Copy out exactly the lines below that run from the one holding "虽然原型模式构造函数有效的解决的内存，但是当我们公用引用类型时，p1 的friends 改变。p2" to the one holding "[JavaScript深入之", keeping both of those lines and no others.

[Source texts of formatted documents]
● ● ● ● ● ● ●

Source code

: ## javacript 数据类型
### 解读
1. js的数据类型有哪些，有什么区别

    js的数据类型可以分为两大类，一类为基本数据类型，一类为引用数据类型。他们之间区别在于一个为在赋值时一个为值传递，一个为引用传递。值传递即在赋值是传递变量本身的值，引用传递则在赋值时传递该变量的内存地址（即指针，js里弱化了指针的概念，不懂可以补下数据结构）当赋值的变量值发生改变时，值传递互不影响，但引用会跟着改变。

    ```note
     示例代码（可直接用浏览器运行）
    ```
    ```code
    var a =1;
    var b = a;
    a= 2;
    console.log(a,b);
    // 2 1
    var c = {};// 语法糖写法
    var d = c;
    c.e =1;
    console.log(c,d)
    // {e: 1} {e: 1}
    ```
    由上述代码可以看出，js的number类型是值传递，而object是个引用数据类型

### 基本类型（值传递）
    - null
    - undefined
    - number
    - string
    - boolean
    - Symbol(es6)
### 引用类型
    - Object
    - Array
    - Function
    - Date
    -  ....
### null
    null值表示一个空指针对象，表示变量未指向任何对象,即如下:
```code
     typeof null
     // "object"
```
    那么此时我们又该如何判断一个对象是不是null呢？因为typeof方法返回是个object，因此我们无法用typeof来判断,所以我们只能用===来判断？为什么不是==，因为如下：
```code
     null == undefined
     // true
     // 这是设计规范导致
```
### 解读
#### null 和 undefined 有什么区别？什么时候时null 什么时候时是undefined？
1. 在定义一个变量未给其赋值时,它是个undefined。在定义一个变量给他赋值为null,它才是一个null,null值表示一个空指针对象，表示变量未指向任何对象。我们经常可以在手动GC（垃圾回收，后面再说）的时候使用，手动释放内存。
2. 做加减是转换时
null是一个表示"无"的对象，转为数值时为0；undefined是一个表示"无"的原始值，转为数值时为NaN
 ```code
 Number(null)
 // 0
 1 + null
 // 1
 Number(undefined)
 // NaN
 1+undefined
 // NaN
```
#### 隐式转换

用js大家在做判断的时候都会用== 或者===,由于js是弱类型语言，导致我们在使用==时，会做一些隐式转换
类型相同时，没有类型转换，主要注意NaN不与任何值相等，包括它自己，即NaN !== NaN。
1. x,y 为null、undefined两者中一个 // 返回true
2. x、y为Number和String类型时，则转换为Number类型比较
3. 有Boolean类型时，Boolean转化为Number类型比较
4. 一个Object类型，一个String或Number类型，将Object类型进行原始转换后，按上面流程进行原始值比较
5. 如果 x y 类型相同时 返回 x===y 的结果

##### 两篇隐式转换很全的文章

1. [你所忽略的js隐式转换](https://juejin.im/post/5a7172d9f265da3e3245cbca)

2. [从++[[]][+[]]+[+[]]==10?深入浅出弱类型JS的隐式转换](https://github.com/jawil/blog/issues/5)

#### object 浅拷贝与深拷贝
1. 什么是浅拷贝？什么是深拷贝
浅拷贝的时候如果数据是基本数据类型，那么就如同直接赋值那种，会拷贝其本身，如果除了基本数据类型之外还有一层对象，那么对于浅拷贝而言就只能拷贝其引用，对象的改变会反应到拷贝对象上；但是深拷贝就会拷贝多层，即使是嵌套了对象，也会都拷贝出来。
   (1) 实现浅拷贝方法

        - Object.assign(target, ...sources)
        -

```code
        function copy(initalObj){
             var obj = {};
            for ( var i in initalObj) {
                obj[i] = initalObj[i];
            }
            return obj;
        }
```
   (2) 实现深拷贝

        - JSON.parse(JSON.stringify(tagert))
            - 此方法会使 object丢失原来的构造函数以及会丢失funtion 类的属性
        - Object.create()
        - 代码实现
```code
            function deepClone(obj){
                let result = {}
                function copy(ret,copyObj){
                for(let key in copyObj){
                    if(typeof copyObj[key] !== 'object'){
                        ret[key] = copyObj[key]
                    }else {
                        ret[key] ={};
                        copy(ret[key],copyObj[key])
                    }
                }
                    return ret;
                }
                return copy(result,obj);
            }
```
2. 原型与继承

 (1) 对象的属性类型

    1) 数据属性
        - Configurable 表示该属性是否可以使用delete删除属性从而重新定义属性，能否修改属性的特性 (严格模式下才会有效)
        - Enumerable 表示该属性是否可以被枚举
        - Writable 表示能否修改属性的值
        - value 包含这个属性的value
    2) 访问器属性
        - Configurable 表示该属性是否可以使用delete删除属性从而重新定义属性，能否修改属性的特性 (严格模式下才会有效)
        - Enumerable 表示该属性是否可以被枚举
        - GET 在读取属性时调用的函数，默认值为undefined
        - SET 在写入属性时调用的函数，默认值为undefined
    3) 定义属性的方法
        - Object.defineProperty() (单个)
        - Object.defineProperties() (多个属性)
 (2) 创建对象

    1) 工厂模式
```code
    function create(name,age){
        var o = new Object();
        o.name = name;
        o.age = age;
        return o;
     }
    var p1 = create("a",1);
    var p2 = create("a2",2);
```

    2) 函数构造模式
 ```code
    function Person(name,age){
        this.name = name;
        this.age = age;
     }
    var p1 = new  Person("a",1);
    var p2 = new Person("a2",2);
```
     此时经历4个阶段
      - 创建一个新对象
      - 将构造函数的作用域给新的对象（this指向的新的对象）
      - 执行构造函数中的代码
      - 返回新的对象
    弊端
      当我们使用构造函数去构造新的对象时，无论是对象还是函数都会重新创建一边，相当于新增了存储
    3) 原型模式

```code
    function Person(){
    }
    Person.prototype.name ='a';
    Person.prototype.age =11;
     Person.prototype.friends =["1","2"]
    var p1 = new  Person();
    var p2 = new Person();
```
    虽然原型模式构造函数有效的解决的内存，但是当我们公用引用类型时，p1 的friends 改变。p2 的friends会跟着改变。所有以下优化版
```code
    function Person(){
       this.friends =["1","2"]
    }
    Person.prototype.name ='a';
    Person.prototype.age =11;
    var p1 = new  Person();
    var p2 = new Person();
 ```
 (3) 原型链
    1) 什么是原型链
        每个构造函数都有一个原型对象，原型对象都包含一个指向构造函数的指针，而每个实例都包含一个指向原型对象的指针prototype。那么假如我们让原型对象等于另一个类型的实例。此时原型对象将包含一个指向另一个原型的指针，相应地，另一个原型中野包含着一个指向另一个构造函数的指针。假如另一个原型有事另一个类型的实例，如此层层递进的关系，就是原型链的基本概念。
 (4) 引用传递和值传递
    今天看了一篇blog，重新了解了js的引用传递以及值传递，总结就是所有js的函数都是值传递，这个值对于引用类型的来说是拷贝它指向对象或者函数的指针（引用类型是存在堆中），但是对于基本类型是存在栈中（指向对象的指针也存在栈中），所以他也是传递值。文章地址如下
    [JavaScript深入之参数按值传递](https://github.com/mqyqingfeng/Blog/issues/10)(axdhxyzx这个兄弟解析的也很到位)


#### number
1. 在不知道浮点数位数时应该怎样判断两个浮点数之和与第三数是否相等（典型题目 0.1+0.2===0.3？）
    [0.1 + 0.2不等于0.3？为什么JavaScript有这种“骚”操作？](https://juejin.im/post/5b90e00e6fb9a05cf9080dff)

● ● ● ● ● ● ●

> _EXERCISE ANSWER_:
    虽然原型模式构造函数有效的解决的内存，但是当我们公用引用类型时，p1 的friends 改变。p2 的friends会跟着改变。所有以下优化版
```code
    function Person(){
       this.friends =["1","2"]
    }
    Person.prototype.name ='a';
    Person.prototype.age =11;
    var p1 = new  Person();
    var p2 = new Person();
 ```
 (3) 原型链
    1) 什么是原型链
        每个构造函数都有一个原型对象，原型对象都包含一个指向构造函数的指针，而每个实例都包含一个指向原型对象的指针prototype。那么假如我们让原型对象等于另一个类型的实例。此时原型对象将包含一个指向另一个原型的指针，相应地，另一个原型中野包含着一个指向另一个构造函数的指针。假如另一个原型有事另一个类型的实例，如此层层递进的关系，就是原型链的基本概念。
 (4) 引用传递和值传递
    今天看了一篇blog，重新了解了js的引用传递以及值传递，总结就是所有js的函数都是值传递，这个值对于引用类型的来说是拷贝它指向对象或者函数的指针（引用类型是存在堆中），但是对于基本类型是存在栈中（指向对象的指针也存在栈中），所以他也是传递值。文章地址如下
    [JavaScript深入之参数按值传递](https://github.com/mqyqingfeng/Blog/issues/10)(axdhxyzx这个兄弟解析的也很到位)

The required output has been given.